EXERCISE INPUT =>
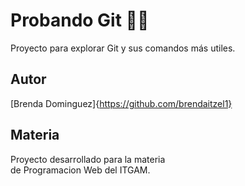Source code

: # Probando Git 🐙🐱
Proyecto para explorar Git y sus comandos más utiles.

## Autor
[Brenda Dominguez]{https://github.com/brendaitzel1} 

## Materia 
Proyecto desarrollado para la materia \
de Programacion Web del ITGAM.
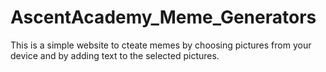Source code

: # AscentAcademy_Meme_Generators
This is a simple website to cteate memes by choosing pictures from your device and by adding text to the selected pictures.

TASK DESCRIPTION => Wherever the string "Proyecto" occurs in the data, copy the line that holds it.

RESULT OF THE EXERCISE =>
Proyecto para explorar Git y sus comandos más utiles.
Proyecto desarrollado para la materia \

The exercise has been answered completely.